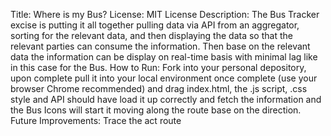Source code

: Title: Where is my Bus?
License: MIT License
Description: The Bus Tracker excise is putting it all together pulling data via API from an aggregator, sorting for the relevant data, and then displaying the data so that the relevant parties can consume the information. Then base on the relevant data the information can be display on real-time basis with minimal lag like in this case for the Bus.
How to Run: Fork into your personal depository, upon complete pull it into your local environment once complete (use your browser Chrome recommended) and drag index.html, the .js script, .css style and API should have load it up correctly and fetch the information and the Bus Icons will start it moving along the route base on the direction.
Future Improvements: Trace the act route
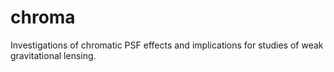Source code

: chroma
======

Investigations of chromatic PSF effects and implications for studies of weak gravitational lensing.
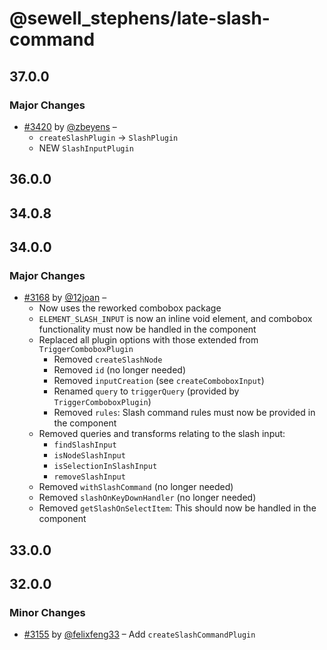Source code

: # @sewell_stephens/late-slash-command

## 37.0.0

### Major Changes

- [#3420](https://github.com/sewellstephens/late/pull/3420) by [@zbeyens](https://github.com/zbeyens) –
  - `createSlashPlugin` -> `SlashPlugin`
  - NEW `SlashInputPlugin`

## 36.0.0

## 34.0.8

## 34.0.0

### Major Changes

- [#3168](https://github.com/sewellstephens/late/pull/3168) by [@12joan](https://github.com/12joan) –
  - Now uses the reworked combobox package
  - `ELEMENT_SLASH_INPUT` is now an inline void element, and combobox functionality must now be handled in the component
  - Replaced all plugin options with those extended from `TriggerComboboxPlugin`
    - Removed `createSlashNode`
    - Removed `id` (no longer needed)
    - Removed `inputCreation` (see `createComboboxInput`)
    - Renamed `query` to `triggerQuery` (provided by `TriggerComboboxPlugin`)
    - Removed `rules`: Slash command rules must now be provided in the component
  - Removed queries and transforms relating to the slash input:
    - `findSlashInput`
    - `isNodeSlashInput`
    - `isSelectionInSlashInput`
    - `removeSlashInput`
  - Removed `withSlashCommand` (no longer needed)
  - Removed `slashOnKeyDownHandler` (no longer needed)
  - Removed `getSlashOnSelectItem`: This should now be handled in the component

## 33.0.0

## 32.0.0

### Minor Changes

- [#3155](https://github.com/sewellstephens/late/pull/3155) by [@felixfeng33](https://github.com/felixfeng33) – Add `createSlashCommandPlugin`
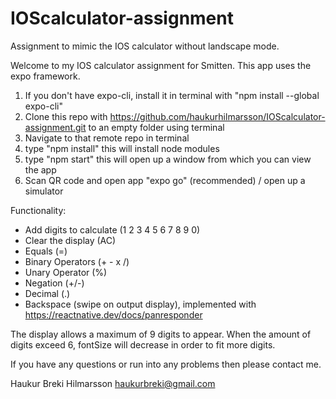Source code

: # IOScalculator-assignment
Assignment to mimic the IOS calculator without landscape mode.

Welcome to my IOS calculator assignment for Smitten. This app uses the expo framework.

1. If you don't have expo-cli, install it in terminal with "npm install --global expo-cli"
2. Clone this repo with https://github.com/haukurhilmarsson/IOScalculator-assignment.git to an empty folder using terminal
3. Navigate to that remote repo in terminal
4. type "npm install" this will install node modules
5. type "npm start" this will open up a window from which you can view the app
6. Scan QR code and open app "expo go" (recommended) / open up a simulator

Functionality:

- Add digits to calculate (1 2 3 4 5 6 7 8 9 0)
- Clear the display (AC)
- Equals (=)
- Binary Operators (+ - x /)
- Unary Operator (%)
- Negation (+/-)
- Decimal (.)
- Backspace (swipe on output display), implemented with https://reactnative.dev/docs/panresponder

The display allows a maximum of 9 digits to appear. When the amount of digits exceed 6, fontSize will decrease in order to fit more digits.

If you have any questions or run into any problems then please contact me.

Haukur Breki Hilmarsson
haukurbreki@gmail.com
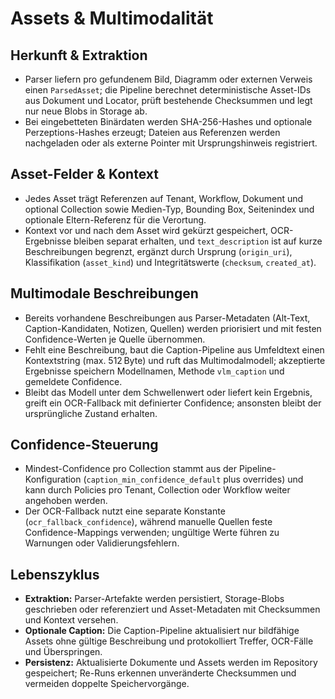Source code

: # Assets & Multimodalität

## Herkunft & Extraktion
- Parser liefern pro gefundenem Bild, Diagramm oder externen Verweis einen `ParsedAsset`; die Pipeline berechnet deterministische Asset-IDs aus Dokument und Locator, prüft bestehende Checksummen und legt nur neue Blobs in Storage ab.
- Bei eingebetteten Binärdaten werden SHA-256-Hashes und optionale Perzeptions-Hashes erzeugt; Dateien aus Referenzen werden nachgeladen oder als externe Pointer mit Ursprungshinweis registriert.

## Asset-Felder & Kontext
- Jedes Asset trägt Referenzen auf Tenant, Workflow, Dokument und optional Collection sowie Medien-Typ, Bounding Box, Seitenindex und optionale Eltern-Referenz für die Verortung.
- Kontext vor und nach dem Asset wird gekürzt gespeichert, OCR-Ergebnisse bleiben separat erhalten, und `text_description` ist auf kurze Beschreibungen begrenzt, ergänzt durch Ursprung (`origin_uri`), Klassifikation (`asset_kind`) und Integritätswerte (`checksum`, `created_at`).

## Multimodale Beschreibungen
- Bereits vorhandene Beschreibungen aus Parser-Metadaten (Alt-Text, Caption-Kandidaten, Notizen, Quellen) werden priorisiert und mit festen Confidence-Werten je Quelle übernommen.
- Fehlt eine Beschreibung, baut die Caption-Pipeline aus Umfeldtext einen Kontextstring (max. 512 Byte) und ruft das Multimodalmodell; akzeptierte Ergebnisse speichern Modellnamen, Methode `vlm_caption` und gemeldete Confidence.
- Bleibt das Modell unter dem Schwellenwert oder liefert kein Ergebnis, greift ein OCR-Fallback mit definierter Confidence; ansonsten bleibt der ursprüngliche Zustand erhalten.

## Confidence-Steuerung
- Mindest-Confidence pro Collection stammt aus der Pipeline-Konfiguration (`caption_min_confidence_default` plus overrides) und kann durch Policies pro Tenant, Collection oder Workflow weiter angehoben werden.
- Der OCR-Fallback nutzt eine separate Konstante (`ocr_fallback_confidence`), während manuelle Quellen feste Confidence-Mappings verwenden; ungültige Werte führen zu Warnungen oder Validierungsfehlern.

## Lebenszyklus
- **Extraktion:** Parser-Artefakte werden persistiert, Storage-Blobs geschrieben oder referenziert und Asset-Metadaten mit Checksummen und Kontext versehen.
- **Optionale Caption:** Die Caption-Pipeline aktualisiert nur bildfähige Assets ohne gültige Beschreibung und protokolliert Treffer, OCR-Fälle und Überspringen.
- **Persistenz:** Aktualisierte Dokumente und Assets werden im Repository gespeichert; Re-Runs erkennen unveränderte Checksummen und vermeiden doppelte Speichervorgänge.
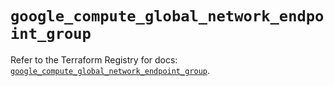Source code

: # `google_compute_global_network_endpoint_group`

Refer to the Terraform Registry for docs: [`google_compute_global_network_endpoint_group`](https://registry.terraform.io/providers/drfaust92/google/4.16.4/docs/resources/compute_global_network_endpoint_group).
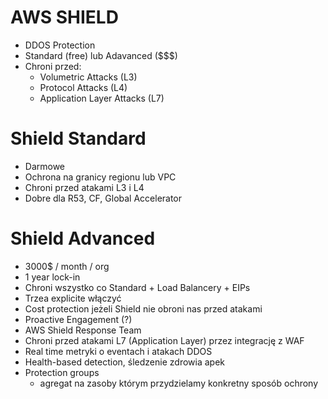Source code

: # AWS SHIELD

- DDOS Protection
- Standard (free) lub Adavanced ($$$)
- Chroni przed:
	- Volumetric Attacks (L3)
	- Protocol Attacks (L4)
	- Application Layer Attacks (L7)

# Shield Standard
- Darmowe
- Ochrona na granicy regionu lub VPC
- Chroni przed atakami L3 i L4
- Dobre dla R53, CF, Global Accelerator

# Shield Advanced
- 3000$ / month / org 
- 1 year lock-in
- Chroni wszystko co Standard + Load Balancery + EIPs
- Trzea explicite włączyć
- Cost protection jeżeli Shield nie obroni nas przed atakami
- Proactive Engagement (?)
- AWS Shield Response Team
- Chroni przed atakami L7 (Application Layer) przez integrację z WAF
- Real time metryki o eventach i atakach DDOS
- Health-based detection, śledzenie zdrowia apek
- Protection groups 
	- agregat na zasoby którym przydzielamy konkretny sposób ochrony
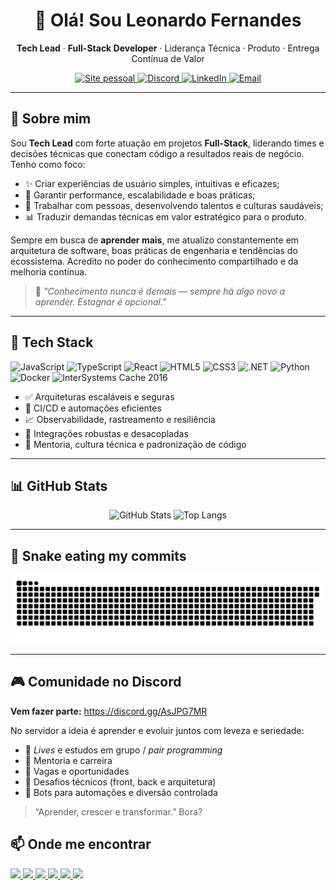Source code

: <!-- HERO -->
<div align="center">
  <h1>👋 Olá! Sou <strong>Leonardo Fernandes</strong></h1>
  <p><strong>Tech Lead</strong> · <strong>Full-Stack Developer</strong> · Liderança Técnica · Produto · Entrega Contínua de Valor</p>

  <p>
    <a href="https://leofernandes.com.br" target="_blank">
      <img src="https://img.shields.io/badge/Meu%20Portfólio-0B1220?style=for-the-badge&logo=google-chrome&logoColor=38BDF8" alt="Site pessoal" />
    </a>
    <a href="https://discord.gg/AsJPG7MR" target="_blank">
      <img src="https://img.shields.io/badge/Comunidade%20no%20Discord-0B1220?style=for-the-badge&logo=discord&logoColor=5865F2" alt="Discord" />
    </a>
    <a href="https://www.linkedin.com/in/leofernandes1998/" target="_blank">
      <img src="https://img.shields.io/badge/Conecte-se%20no%20LinkedIn-0B1220?style=for-the-badge&logo=linkedin&logoColor=0A66C2" alt="LinkedIn" />
    </a>
    <a href="mailto:contato@leofernandes.com.br" target="_blank">
      <img src="https://img.shields.io/badge/Contato%20por%20Email-0B1220?style=for-the-badge&logo=minutemailer&logoColor=22C55E" alt="Email" />
    </a>
  </p>
</div>


---

## 🧭 Sobre mim

Sou **Tech Lead** com forte atuação em projetos **Full-Stack**, liderando times e decisões técnicas que conectam código a resultados reais de negócio. Tenho como foco:

- ✨ Criar experiências de usuário simples, intuitivas e eficazes;
- 🚀 Garantir performance, escalabilidade e boas práticas;
- 👥 Trabalhar com pessoas, desenvolvendo talentos e culturas saudáveis;
- 📊 Traduzir demandas técnicas em valor estratégico para o produto.

Sempre em busca de **aprender mais**, me atualizo constantemente em arquitetura de software, boas práticas de engenharia e tendências do ecossistema. Acredito no poder do conhecimento compartilhado e da melhoria contínua.

> 🧠 *"Conhecimento nunca é demais — sempre há algo novo a aprender. Estagnar é opcional."*

---

## 🧰 Tech Stack
<p align="left">
  <img src="https://cdn.jsdelivr.net/gh/devicons/devicon/icons/javascript/javascript-original.svg" width="36" alt="JavaScript" />
  <img src="https://cdn.jsdelivr.net/gh/devicons/devicon/icons/typescript/typescript-original.svg" width="36" alt="TypeScript" />
  <img src="https://cdn.jsdelivr.net/gh/devicons/devicon/icons/react/react-original.svg" width="36" alt="React" />
  <img src="https://cdn.jsdelivr.net/gh/devicons/devicon/icons/html5/html5-original.svg" width="36" alt="HTML5" />
  <img src="https://cdn.jsdelivr.net/gh/devicons/devicon/icons/css3/css3-original.svg" width="36" alt="CSS3" />
  <img src="https://cdn.jsdelivr.net/gh/devicons/devicon/icons/dot-net/dot-net-original.svg" width="36" alt=".NET" />
  <img src="https://cdn.jsdelivr.net/gh/devicons/devicon/icons/python/python-original.svg" width="36" alt="Python" />
  <img src="https://cdn.jsdelivr.net/gh/devicons/devicon/icons/docker/docker-original.svg" width="36" alt="Docker" />
  <img src="https://encrypted-tbn0.gstatic.com/images?q=tbn:ANd9GcQddarrp35ax7nrvP7I4EpJFoBQsExvyuM8hA&s" width="36" alt="InterSystems Cache 2016" />
</p>

- ✅ Arquiteturas escaláveis e seguras  
- 🚀 CI/CD e automações eficientes  
- 📈 Observabilidade, rastreamento e resiliência  
- 🔗 Integrações robustas e desacopladas  
- 👥 Mentoria, cultura técnica e padronização de código
  
---

## 📊 GitHub Stats
<div align="center">
  <img height="160"
       src="https://github-readme-stats.vercel.app/api?username=LeoFernandes210798&show_icons=true&theme=dracula&include_all_commits=true&count_private=true&hide_border=true&cache_seconds=21600"
       alt="GitHub Stats" />
  <img height="160"
       src="https://github-readme-stats.vercel.app/api/top-langs/?username=LeoFernandes210798&layout=compact&langs_count=8&theme=dracula&hide_border=true&cache_seconds=21600"
       alt="Top Langs" />
</div>

---

## 🐍 Snake eating my commits
<div align="center">
  <picture>
    <source media="(prefers-color-scheme: dark)" srcset="https://raw.githubusercontent.com/LeoFernandes210798/LeoFernandes210798/output/github-contribution-grid-snake-dark.svg" />
    <source media="(prefers-color-scheme: light)" srcset="https://raw.githubusercontent.com/LeoFernandes210798/LeoFernandes210798/output/github-contribution-grid-snake.svg" />
    <img alt="Animação da grade de contribuições" src="https://raw.githubusercontent.com/LeoFernandes210798/LeoFernandes210798/output/github-contribution-grid-snake.svg" />
  </picture>
</div>

---

## 🎮 Comunidade no Discord
**Vem fazer parte:** https://discord.gg/AsJPG7MR

No servidor a ideia é aprender e evoluir juntos com leveza e seriedade:
- 🔴 *Lives* e estudos em grupo / *pair programming*  
- 🧭 Mentoria e carreira  
- 💼 Vagas e oportunidades  
- 🧩 Desafios técnicos (front, back e arquitetura)  
- 🤖 Bots para automações e diversão controlada  

> “Aprender, crescer e transformar.” Bora?
<!--
---

## 🧱 Linha do tempo (resumo)
<details>
  <summary><strong>Ver marcos</strong></summary>

- **2025** — Consolidação de padrões de engenharia (templates, guidelines de PR, métricas mínimas).  
- **2024** — Evolução arquitetural (migração de legado, testes de contrato, pipelines previsíveis).  
- **2022–2023** — Liderança técnica (mentoria do time, padronização de processos de dev/release).  
- **2019–2021** — Integrações críticas (internas e parceiros, foco em resiliência e monitoramento).  
- **2017–2018** — Início da jornada Full-Stack na empresa atual.

</details>

---
-->
## 📫 Onde me encontrar
<p align="left">
  <a href="https://www.youtube.com/@lf210798" target="_blank">
    <img src="https://img.shields.io/badge/YouTube-0B1220?style=for-the-badge&logo=youtube&logoColor=FF0000" />
  </a>
  <a href="https://instagram.com/leofernanddes" target="_blank">
    <img src="https://img.shields.io/badge/Instagram-0B1220?style=for-the-badge&logo=instagram&logoColor=E4405F" />
  </a>
  <a href="https://www.twitch.tv/lfernandes1998" target="_blank">
    <img src="https://img.shields.io/badge/Twitch-0B1220?style=for-the-badge&logo=twitch&logoColor=9146FF" />
  </a>
  <a href="https://discord.gg/AsJPG7MR" target="_blank">
    <img src="https://img.shields.io/badge/Discord-0B1220?style=for-the-badge&logo=discord&logoColor=5865F2" />
  </a>
  <a href="mailto:contato@leofernandes.com.br" target="_blank">
    <img src="https://img.shields.io/badge/Email-0B1220?style=for-the-badge&logo=minutemailer&logoColor=22C55E" />
  </a>
  <a href="https://www.linkedin.com/in/leofernandes1998/" target="_blank">
    <img src="https://img.shields.io/badge/LinkedIn-0B1220?style=for-the-badge&logo=linkedin&logoColor=0A66C2" />
  </a>
</p>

=-=-=

**WORK REQUEST**. Give again, please, precisely the lines that begin the records and run through the line with "Description: The Bus" in it, keeping both end lines and dropping any pictures.

**ANSWER TO THIS TASK**.
Source code

: Title: Where is my Bus?
License: MIT License
Description: The Bus Tracker excise is putting it all together pulling data via API from an aggregator, sorting for the relevant data, and then displaying the data so that the relevant parties can consume the information. Then base on the relevant data the information can be display on real-time basis with minimal lag like in this case for the Bus.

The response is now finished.